**EXERCISE BRIEF:**
Reproduce the listing below exactly, from its first line down to and including the line with "- Prepare non-spatial".

**SUPPLIED INFORMATION:**

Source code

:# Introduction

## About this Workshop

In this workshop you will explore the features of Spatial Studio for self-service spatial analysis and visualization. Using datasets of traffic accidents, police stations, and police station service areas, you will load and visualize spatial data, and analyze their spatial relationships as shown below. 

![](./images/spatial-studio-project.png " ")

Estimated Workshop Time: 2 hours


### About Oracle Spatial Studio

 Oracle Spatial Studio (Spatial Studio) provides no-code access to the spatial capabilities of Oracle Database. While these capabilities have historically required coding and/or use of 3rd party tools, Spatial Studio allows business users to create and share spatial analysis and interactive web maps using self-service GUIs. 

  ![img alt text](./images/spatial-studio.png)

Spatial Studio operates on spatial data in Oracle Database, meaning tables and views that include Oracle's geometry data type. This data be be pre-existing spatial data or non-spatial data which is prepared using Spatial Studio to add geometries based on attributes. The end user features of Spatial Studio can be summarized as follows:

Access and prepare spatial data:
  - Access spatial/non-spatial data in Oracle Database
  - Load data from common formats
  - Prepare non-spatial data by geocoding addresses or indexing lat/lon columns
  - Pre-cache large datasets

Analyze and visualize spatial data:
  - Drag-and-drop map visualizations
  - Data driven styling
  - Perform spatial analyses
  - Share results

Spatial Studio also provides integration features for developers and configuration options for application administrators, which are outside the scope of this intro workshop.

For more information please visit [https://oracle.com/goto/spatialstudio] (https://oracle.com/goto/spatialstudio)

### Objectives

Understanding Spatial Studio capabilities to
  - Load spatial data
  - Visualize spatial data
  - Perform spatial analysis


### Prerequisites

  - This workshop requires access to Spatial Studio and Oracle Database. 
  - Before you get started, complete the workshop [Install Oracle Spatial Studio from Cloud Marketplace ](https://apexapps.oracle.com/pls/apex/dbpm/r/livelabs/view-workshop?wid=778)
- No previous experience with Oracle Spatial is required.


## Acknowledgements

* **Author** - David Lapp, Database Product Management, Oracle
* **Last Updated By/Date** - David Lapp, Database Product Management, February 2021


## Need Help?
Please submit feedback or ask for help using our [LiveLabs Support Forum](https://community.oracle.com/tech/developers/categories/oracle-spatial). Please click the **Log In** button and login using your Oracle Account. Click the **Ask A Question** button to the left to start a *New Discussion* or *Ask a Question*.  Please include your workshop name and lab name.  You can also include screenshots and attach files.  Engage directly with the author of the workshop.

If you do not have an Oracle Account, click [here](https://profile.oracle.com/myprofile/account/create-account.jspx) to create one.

**TASK SOLUTION:**
Source code

:# Introduction

## About this Workshop

In this workshop you will explore the features of Spatial Studio for self-service spatial analysis and visualization. Using datasets of traffic accidents, police stations, and police station service areas, you will load and visualize spatial data, and analyze their spatial relationships as shown below. 

![](./images/spatial-studio-project.png " ")

Estimated Workshop Time: 2 hours


### About Oracle Spatial Studio

 Oracle Spatial Studio (Spatial Studio) provides no-code access to the spatial capabilities of Oracle Database. While these capabilities have historically required coding and/or use of 3rd party tools, Spatial Studio allows business users to create and share spatial analysis and interactive web maps using self-service GUIs. 

  ![img alt text](./images/spatial-studio.png)

Spatial Studio operates on spatial data in Oracle Database, meaning tables and views that include Oracle's geometry data type. This data be be pre-existing spatial data or non-spatial data which is prepared using Spatial Studio to add geometries based on attributes. The end user features of Spatial Studio can be summarized as follows:

Access and prepare spatial data:
  - Access spatial/non-spatial data in Oracle Database
  - Load data from common formats
  - Prepare non-spatial data by geocoding addresses or indexing lat/lon columns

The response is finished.